• _WHAT YOU SHOULD DO_
Extract exactly the lines from the top of the records through the line containing "据估计，大约有65％的个体在", and keep pictures out of the copy.

*** PROVIDED RECORDS Section Begins ***

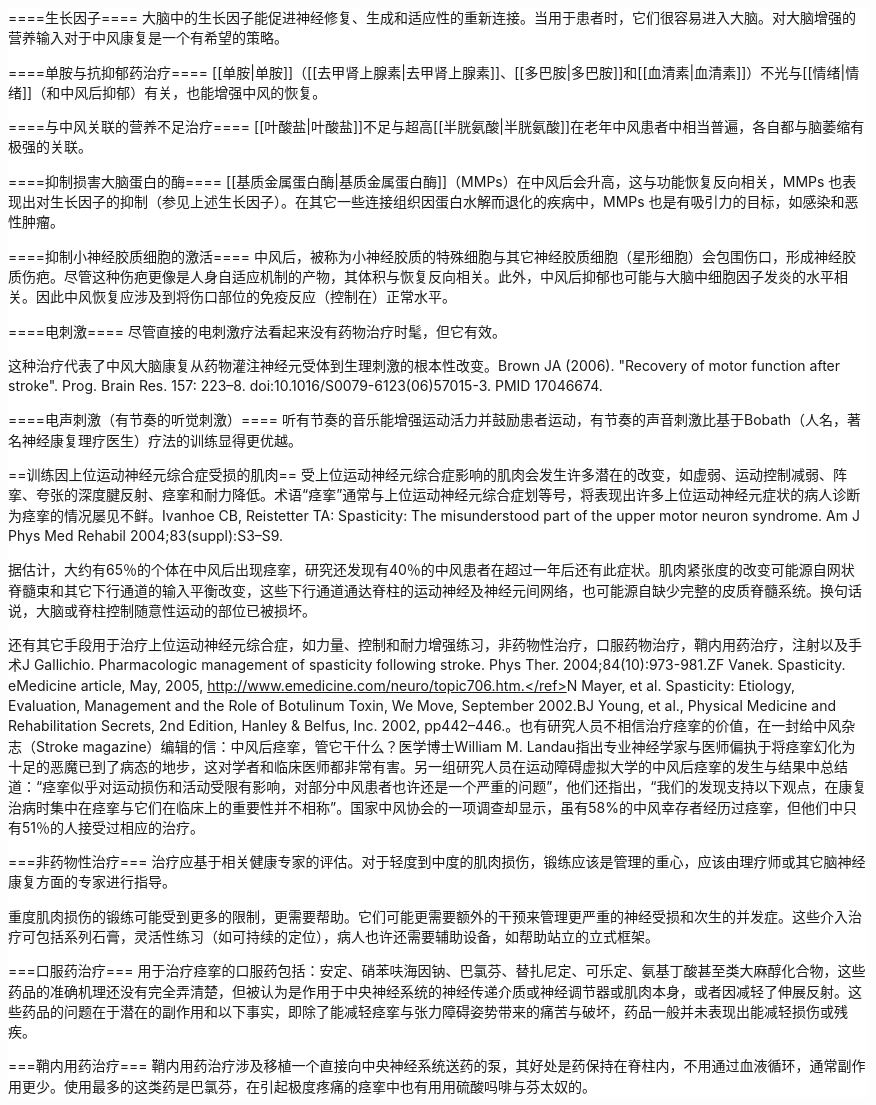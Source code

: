 ====生长因子====
大脑中的生长因子能促进神经修复、生成和适应性的重新连接。当用于患者时，它们很容易进入大脑。对大脑增强的营养输入对于中风康复是一个有希望的策略。

====单胺与抗抑郁药治疗====
[[单胺|单胺]]（[[去甲肾上腺素|去甲肾上腺素]]、[[多巴胺|多巴胺]]和[[血清素|血清素]]）不光与[[情绪|情绪]]（和中风后抑郁）有关，也能增强中风的恢复。

====与中风关联的营养不足治疗====
[[叶酸盐|叶酸盐]]不足与超高[[半胱氨酸|半胱氨酸]]在老年中风患者中相当普遍，各自都与脑萎缩有极强的关联。

====抑制损害大脑蛋白的酶====
[[基质金属蛋白酶|基质金属蛋白酶]]（MMPs）在中风后会升高，这与功能恢复反向相关，MMPs 也表现出对生长因子的抑制（参见上述生长因子）。在其它一些连接组织因蛋白水解而退化的疾病中，MMPs 也是有吸引力的目标，如感染和恶性肿瘤。

====抑制小神经胶质细胞的激活====
中风后，被称为小神经胶质的特殊细胞与其它神经胶质细胞（星形细胞）会包围伤口，形成神经胶质伤疤。尽管这种伤疤更像是人身自适应机制的产物，其体积与恢复反向相关。此外，中风后抑郁也可能与大脑中细胞因子发炎的水平相关。因此中风恢复应涉及到将伤口部位的免疫反应（控制在）正常水平。

====电刺激====
尽管直接的电刺激疗法看起来没有药物治疗时髦，但它有效。

这种治疗代表了中风大脑康复从药物灌注神经元受体到生理刺激的根本性改变。<ref>Brown JA (2006). "Recovery of motor function after stroke". Prog. Brain Res. 157: 223–8. doi:10.1016/S0079-6123(06)57015-3. PMID 17046674.</ref>

====电声刺激（有节奏的听觉刺激）====
听有节奏的音乐能增强运动活力并鼓励患者运动，有节奏的声音刺激比基于Bobath（人名，著名神经康复理疗医生）疗法的训练显得更优越。

==训练因上位运动神经元综合症受损的肌肉==
受上位运动神经元综合症影响的肌肉会发生许多潜在的改变，如虚弱、运动控制减弱、阵挛、夸张的深度腱反射、痉挛和耐力降低。术语“痉挛”通常与上位运动神经元综合症划等号，将表现出许多上位运动神经元症状的病人诊断为痉挛的情况屡见不鲜。<ref>Ivanhoe CB, Reistetter TA: Spasticity: The misunderstood part of the upper motor neuron syndrome. Am J Phys Med Rehabil 2004;83(suppl):S3–S9.</ref>

据估计，大约有65％的个体在中风后出现痉挛，研究还发现有40％的中风患者在超过一年后还有此症状。肌肉紧张度的改变可能源自网状脊髓束和其它下行通道的输入平衡改变，这些下行通道通达脊柱的运动神经及神经元间网络，也可能源自缺少完整的皮质脊髓系统。换句话说，大脑或脊柱控制随意性运动的部位已被损坏。

还有其它手段用于治疗上位运动神经元综合症，如力量、控制和耐力增强练习，非药物性治疗，口服药物治疗，鞘内用药治疗，注射以及手术<ref name="Pmosps">J Gallichio. Pharmacologic management of spasticity following stroke. Phys Ther. 2004;84(10):973-981.</ref><ref name="emedicine">ZF Vanek. Spasticity. eMedicine article, May, 2005, http://www.emedicine.com/neuro/topic706.htm.</ref><ref name="matrobt">N Mayer, et al. Spasticity: Etiology, Evaluation, Management and the Role of Botulinum Toxin, We Move, September 2002.</ref><ref name="pmars">BJ Young, et al., Physical Medicine and Rehabilitation Secrets, 2nd Edition, Hanley & Belfus, Inc. 2002, pp442–446.</ref>。也有研究人员不相信治疗痉挛的价值，在一封给中风杂志（Stroke magazine）编辑的信：中风后痉挛，管它干什么？医学博士William M. Landau指出专业神经学家与医师偏执于将痉挛幻化为十足的恶魔已到了病态的地步，这对学者和临床医师都非常有害。另一组研究人员在运动障碍虚拟大学的中风后痉挛的发生与结果中总结道：“痉挛似乎对运动损伤和活动受限有影响，对部分中风患者也许还是一个严重的问题”，他们还指出，“我们的发现支持以下观点，在康复治病时集中在痉挛与它们在临床上的重要性并不相称”。国家中风协会的一项调查却显示，虽有58%的中风幸存者经历过痉挛，但他们中只有51％的人接受过相应的治疗。

===非药物性治疗===
治疗应基于相关健康专家的评估。对于轻度到中度的肌肉损伤，锻练应该是管理的重心，应该由理疗师或其它脑神经康复方面的专家进行指导。

重度肌肉损伤的锻练可能受到更多的限制，更需要帮助。它们可能更需要额外的干预来管理更严重的神经受损和次生的并发症。这些介入治疗可包括系列石膏，灵活性练习（如可持续的定位），病人也许还需要辅助设备，如帮助站立的立式框架。

===口服药治疗===
用于治疗痉挛的口服药包括：安定、硝苯呋海因钠、巴氯芬、替扎尼定、可乐定、氨基丁酸甚至类大麻醇化合物，这些药品的准确机理还没有完全弄清楚，但被认为是作用于中央神经系统的神经传递介质或神经调节器或肌肉本身，或者因减轻了伸展反射。这些药品的问题在于潜在的副作用和以下事实，即除了能减轻痉挛与张力障碍姿势带来的痛苦与破坏，药品一般并未表现出能减轻损伤或残疾。

===鞘内用药治疗===
鞘内用药治疗涉及移植一个直接向中央神经系统送药的泵<ref name="Pmosps" /><ref name="emedicine" />，其好处是药保持在脊柱内，不用通过血液循环，通常副作用更少。使用最多的这类药是巴氯芬，在引起极度疼痛的痉挛中也有用用硫酸吗啡与芬太奴的。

*** PROVIDED RECORDS Section Ends ***

• _WRITTEN RESPONSE_
Source code

: ====生长因子====
大脑中的生长因子能促进神经修复、生成和适应性的重新连接。当用于患者时，它们很容易进入大脑。对大脑增强的营养输入对于中风康复是一个有希望的策略。

====单胺与抗抑郁药治疗====
[[单胺|单胺]]（[[去甲肾上腺素|去甲肾上腺素]]、[[多巴胺|多巴胺]]和[[血清素|血清素]]）不光与[[情绪|情绪]]（和中风后抑郁）有关，也能增强中风的恢复。

====与中风关联的营养不足治疗====
[[叶酸盐|叶酸盐]]不足与超高[[半胱氨酸|半胱氨酸]]在老年中风患者中相当普遍，各自都与脑萎缩有极强的关联。

====抑制损害大脑蛋白的酶====
[[基质金属蛋白酶|基质金属蛋白酶]]（MMPs）在中风后会升高，这与功能恢复反向相关，MMPs 也表现出对生长因子的抑制（参见上述生长因子）。在其它一些连接组织因蛋白水解而退化的疾病中，MMPs 也是有吸引力的目标，如感染和恶性肿瘤。

====抑制小神经胶质细胞的激活====
中风后，被称为小神经胶质的特殊细胞与其它神经胶质细胞（星形细胞）会包围伤口，形成神经胶质伤疤。尽管这种伤疤更像是人身自适应机制的产物，其体积与恢复反向相关。此外，中风后抑郁也可能与大脑中细胞因子发炎的水平相关。因此中风恢复应涉及到将伤口部位的免疫反应（控制在）正常水平。

====电刺激====
尽管直接的电刺激疗法看起来没有药物治疗时髦，但它有效。

这种治疗代表了中风大脑康复从药物灌注神经元受体到生理刺激的根本性改变。<ref>Brown JA (2006). "Recovery of motor function after stroke". Prog. Brain Res. 157: 223–8. doi:10.1016/S0079-6123(06)57015-3. PMID 17046674.</ref>

====电声刺激（有节奏的听觉刺激）====
听有节奏的音乐能增强运动活力并鼓励患者运动，有节奏的声音刺激比基于Bobath（人名，著名神经康复理疗医生）疗法的训练显得更优越。

==训练因上位运动神经元综合症受损的肌肉==
受上位运动神经元综合症影响的肌肉会发生许多潜在的改变，如虚弱、运动控制减弱、阵挛、夸张的深度腱反射、痉挛和耐力降低。术语“痉挛”通常与上位运动神经元综合症划等号，将表现出许多上位运动神经元症状的病人诊断为痉挛的情况屡见不鲜。<ref>Ivanhoe CB, Reistetter TA: Spasticity: The misunderstood part of the upper motor neuron syndrome. Am J Phys Med Rehabil 2004;83(suppl):S3–S9.</ref>

据估计，大约有65％的个体在中风后出现痉挛，研究还发现有40％的中风患者在超过一年后还有此症状。肌肉紧张度的改变可能源自网状脊髓束和其它下行通道的输入平衡改变，这些下行通道通达脊柱的运动神经及神经元间网络，也可能源自缺少完整的皮质脊髓系统。换句话说，大脑或脊柱控制随意性运动的部位已被损坏。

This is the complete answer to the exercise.